Oddly enough, most of my friend’s students passed without cheating. In the end even the student committee dismissed this defense, convicting the student.
I thought about that comic episode during the current school cheating scandals. In many Atlanta public schools, and at least a few public schools in other cities, evidence suggests that teachers and administrators changed student answers on standardized tests to make their schools look good.
It is unremarkable that in any human endeavor some people, even educators, will be tempted to cheat.
What is remarkable is how other educators react to cheating. Groups like FairTest have embraced the “We-had-to-cheat-because-the-standards-were-a-bitch” defense.
While admitting that cheating is wrong, FairTest’s Robert Schaeffer nonetheless insisted in a recent column on these pages that, “When test scores become the sole or primary tool for evaluating students, classrooms and schools, educators feel they must get the scores they need by hook or by crook.
With ever-escalating pressure, it’s not surprising that more educators are pushed across the ethical line.”
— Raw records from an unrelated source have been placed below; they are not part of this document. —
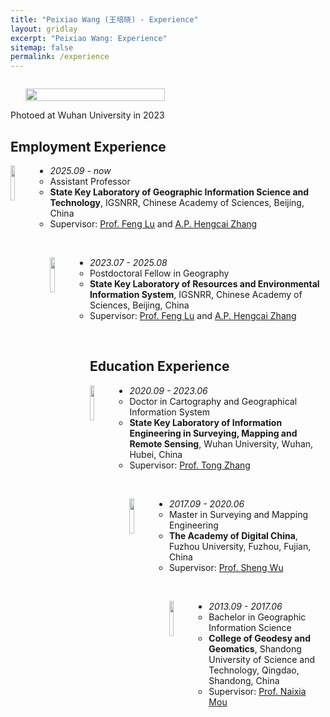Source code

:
 ```yaml
---
title: "Peixiao Wang (王培晓) - Experience"
layout: gridlay
excerpt: "Peixiao Wang: Experience"
sitemap: false
permalink: /experience
---
```

<div class="col-sm-4" align="right" style="display:table-cell; vertical-align:middle; text-align:center">

  <ul style="overflow: hidden">
  <a href ="https://giserwang.github.io"> <img align="right" src="{{ site.url }}{{ site.baseurl }}/images/pages/admin.jpg" class="img-responsive" width="100%" /></a>
  </ul>
  Photoed at Wuhan University in 2023<br>
</div>

<div class="col-sm-8">


## Employment Experience
<a href="http://www.igsnrr.ac.cn/" target="_blank"> <img align="left" src="{{ site.url }}{{ site.baseurl }}/images/logo/IGSNRR.png" width="12%"  /></a>

* <em>2025.09 - now</em>
    - Assistant Professor
    - <strong>State Key Laboratory of Geographic Information Science and Technology</strong>, IGSNRR, Chinese Academy of Sciences, Beijing, China
    - Supervisor: <a href="https://igsnrr.cas.cn/sourcedb/zw/zjrck/200906/t20090626_1842363.html" target="_blank">Prof. Feng Lu</a> and <a href="https://igsnrr.cas.cn/sourcedb/zw/zjrck/ysdw_fyjy/yjdw_zyyhjgj/202007/t20200730_5647814.html" target="_blank">A.P. Hengcai Zhang</a>
<br>

<a href="http://www.igsnrr.ac.cn/" target="_blank"> <img align="left" src="{{ site.url }}{{ site.baseurl }}/images/logo/IGSNRR.png" width="12%"  /></a>

* <em>2023.07 - 2025.08</em>
    - Postdoctoral Fellow in Geography
    - <strong>State Key Laboratory of Resources and Environmental Information System</strong>, IGSNRR, Chinese Academy of Sciences, Beijing, China
    - Supervisor: <a href="https://igsnrr.cas.cn/sourcedb/zw/zjrck/200906/t20090626_1842363.html" target="_blank">Prof. Feng Lu</a> and <a href="https://igsnrr.cas.cn/sourcedb/zw/zjrck/ysdw_fyjy/yjdw_zyyhjgj/202007/t20200730_5647814.html" target="_blank">A.P. Hengcai Zhang</a>
<br>

## Education Experience

<a href="https://www.whu.edu.cn/" target="_blank"> <img align="left" src="{{ site.url }}{{ site.baseurl }}/images/logo/whu.jpg" width="12%"  /></a>

* <em>2020.09 - 2023.06</em>
    - Doctor in Cartography and Geographical Information System
    - <strong>State Key Laboratory of Information Engineering in Surveying, Mapping and Remote Sensing</strong>, Wuhan University, Wuhan, Hubei, China
    - Supervisor: <a href="http://www.lmars.whu.edu.cn/prof_web/zhangtong/index.html" target="_blank">Prof. Tong Zhang</a>

<br>

<a href="https://www.fzu.edu.cn/" target="_blank"> <img align="left" src="{{ site.url }}{{ site.baseurl }}/images/logo/fzu.png" width="12%"  /></a>

* <em>2017.09 - 2020.06</em>
    - Master in Surveying and Mapping Engineering
    - <strong>The Academy of Digital China</strong>, Fuzhou University, Fuzhou, Fujian, China
    - Supervisor: <a href="http://adcfj.cn/sirc/door/team/TeacherList/Detail?personId=422" target="_blank">Prof. Sheng Wu</a>

<br>

<a href="http://www.sdust.edu.cn/" target="_blank"> <img align="left" src="{{ site.url }}{{ site.baseurl }}/images/logo/sdust.jpg" width="12%"  /></a>

* <em>2013.09 - 2017.06</em>
    - Bachelor in Geographic Information Science
    - <strong>College of Geodesy and Geomatics</strong>, Shandong University of Science and Technology, Qingdao, Shandong, China
    - Supervisor: <a href="http://gc.sdust.edu.cn/info/1071/2896.htm" target="_blank">Prof. Naixia Mou</a>

<br>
Respected educators like Deborah Meier go even farther, insisting that we can only expect teachers to be honest when cheating ends on Wall Street and in corporate boardrooms, and presumably when the messiah arrives and the voice of the turtle is heard across the land.
Only when the entire world becomes just will educators to join in. Leaving ethics aside —if one can do that — perhaps it is difficult to blame cheaters when policy-makers demand that they do the impossible.
So is academic achievement impossible in disadvantaged communities? Many educators argue, at least in private, that very few low-income children and children of color are capable of reading and doing math at grade level.
Are they right?
I’ve spent much of the past two years doing fieldwork in high poverty/high achievement schools, public charter schools like Dove Science Academy in Oklahoma City, but also traditional public schools like Grace Hill Elementary in Rogers, Arkansas.
My observations dovetail with a decade of work by scholars and journalists like Abigail and Stephan Thernstrom, Karin Chenoweth and Jay Mathews. Like them, I’ve found that even in the poorest communities, most kids can learn.
That does not mean that high-poverty/high-achievement schools work exactly the same as low- poverty/high-achievement schools.
Effective principals in high-poverty schools spend time building a disciplined culture and making their schools islands of predictability in unsafe communities.
These schools frequently measure student achievement and push students and faculty to make steady improvement. The principals encourage less successful teachers to copy their more successful peers, and give extra work to help students in danger of falling behind.
What these schools do is difficult, but it is not impossible. So why don’t others copy them?
I think the main culprit is the ideology that poverty is destiny. As University of Chicago professor Charles Payne shows in his 2008 book, “So Much Reform, So Little Change,” many educators believe that disadvantaged children cannot learn.
Similarly, a principal in a KIPP charter school in Houston told me that he works well with other educators who shared his view that most poor children can learn.
He explained: “Once that assumption is shared with people you are talking to, then it is all about problem solving.
The problem is if the people you are talking to don’t believe that kids can learn, then it is a not useful conversation because it becomes a rabbit hole of but, but, but, but, but.”
Until we get beyond the “buts” and copy success rather than enabling those who fake it, educators will never be all they can be, and ultimately poor kids will suffer.